Di masa kecil yang indah itu, bulan Ramadan selalu datang dengan keceriaan yang berbeda. Sebelum waktu berbuka, kami, belasan teman sebaya, senantiasa bermain bersama di sekitar kampung. Kampung Selaeurih nama kampung kami. Ada yang bermain sepak bola, ada juga yang bermain petak umpet. Kami berlarian dan saling mengejar, bergembira di bawah sinar matahari yang terik.
Main galah kalang, main mobil-mobilan dan tentara-tentaraan di halaman rumah yang luas juga menjadi kegemaran kami.
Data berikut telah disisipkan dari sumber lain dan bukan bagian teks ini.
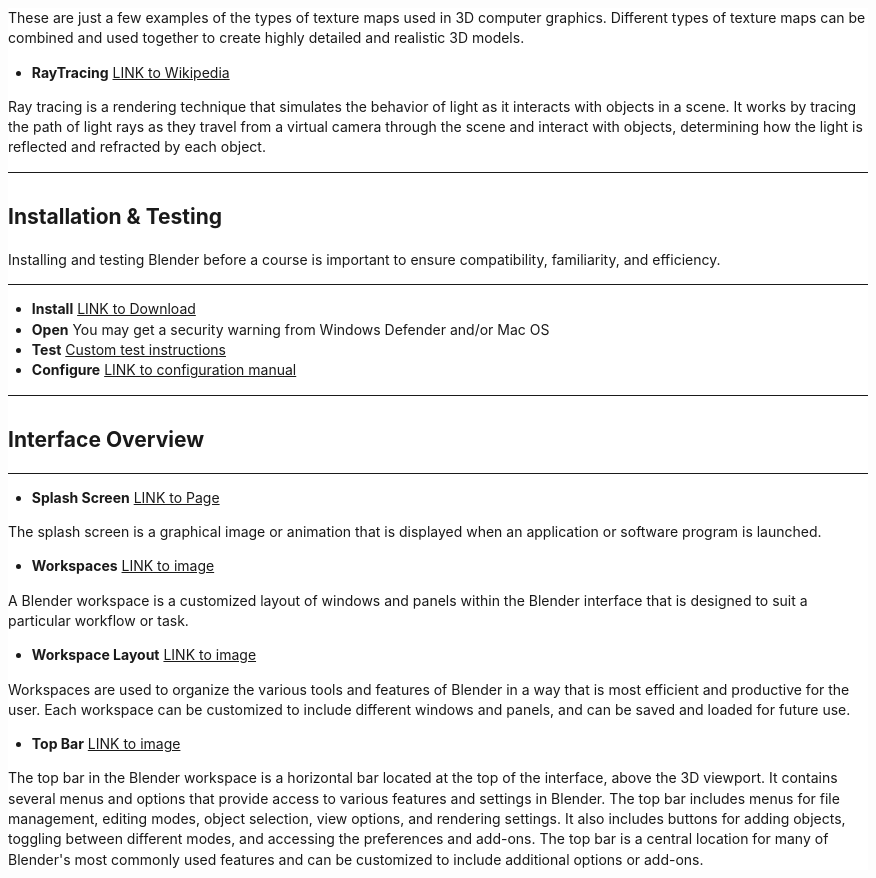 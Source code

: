 These are just a few examples of the types of texture maps used in 3D computer graphics. Different types of texture maps can be combined and used together to create highly detailed and realistic 3D models.

* **RayTracing** [LINK to Wikipedia](https://en.wikipedia.org/wiki/Ray_tracing_(graphics))

Ray tracing is a rendering technique that simulates the behavior of light as it interacts with objects in a scene. It works by tracing the path of light rays as they travel from a virtual camera through the scene and interact with objects, determining how the light is reflected and refracted by each object. 

---

## Installation & Testing

Installing and testing Blender before a course is important to ensure compatibility, familiarity, and efficiency.

---

* **Install** [LINK to Download](https://www.blender.org/download/lts/3-3/ "Blender 3.3 LTS Download page")
* **Open** You may get a security warning from Windows Defender and/or Mac OS
* **Test** [Custom test instructions](Install_and_Test.MD "Markdown Document")
* **Configure** [LINK to configuration manual](https://docs.blender.org/manual/en/latest/getting_started/configuration/index.html "Blender Manual")

---

## Interface Overview

---

* **Splash Screen** [LINK to Page](https://docs.blender.org/manual/en/latest/interface/window_system/splash.html "Blender Manual")

The splash screen is a graphical image or animation that is displayed when an application or software program is launched. 

* **Workspaces** [LINK to image](https://docs.blender.org/manual/en/3.4/_images/interface_window-system_workspaces_layout.png "Blender Manual")

A Blender workspace is a customized layout of windows and panels within the Blender interface that is designed to suit a particular workflow or task.

* **Workspace Layout** [LINK to image](https://docs.blender.org/manual/en/3.4/interface/window_system/workspaces.html "Blender Manual")

Workspaces are used to organize the various tools and features of Blender in a way that is most efficient and productive for the user. Each workspace can be customized to include different windows and panels, and can be saved and loaded for future use.

* **Top Bar** [LINK to image](https://docs.blender.org/manual/en/3.4/_images/interface_window-system_introduction_default-screen.png "Blender Manual")

The top bar in the Blender workspace is a horizontal bar located at the top of the interface, above the 3D viewport. It contains several menus and options that provide access to various features and settings in Blender. The top bar includes menus for file management, editing modes, object selection, view options, and rendering settings. It also includes buttons for adding objects, toggling between different modes, and accessing the preferences and add-ons. The top bar is a central location for many of Blender's most commonly used features and can be customized to include additional options or add-ons.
Kami melupakan rasa lapar dan haus, menikmati setiap momen kebersamaan. Namun, kebahagiaan yang tak tergantikan adalah ketika kami mandi di empang besar yang berada di dekat rumah kami.
Berpakaian lengkap dengan kain sarung, celana pendek, dan kaos oblong yang sudah basah kuyup, kami lalu bermain endeuk-endeukan di atas pohon kelapa yang jatuh ke kolam. Endeuk-endeukan itu adalah pohon yang digoyang-goyang bersama-sama. Rasanya begitu menyenangkan ketika kelapa yang kita pegang itu berayun-ayun seperti Wahana Kora-Kora di Ancol.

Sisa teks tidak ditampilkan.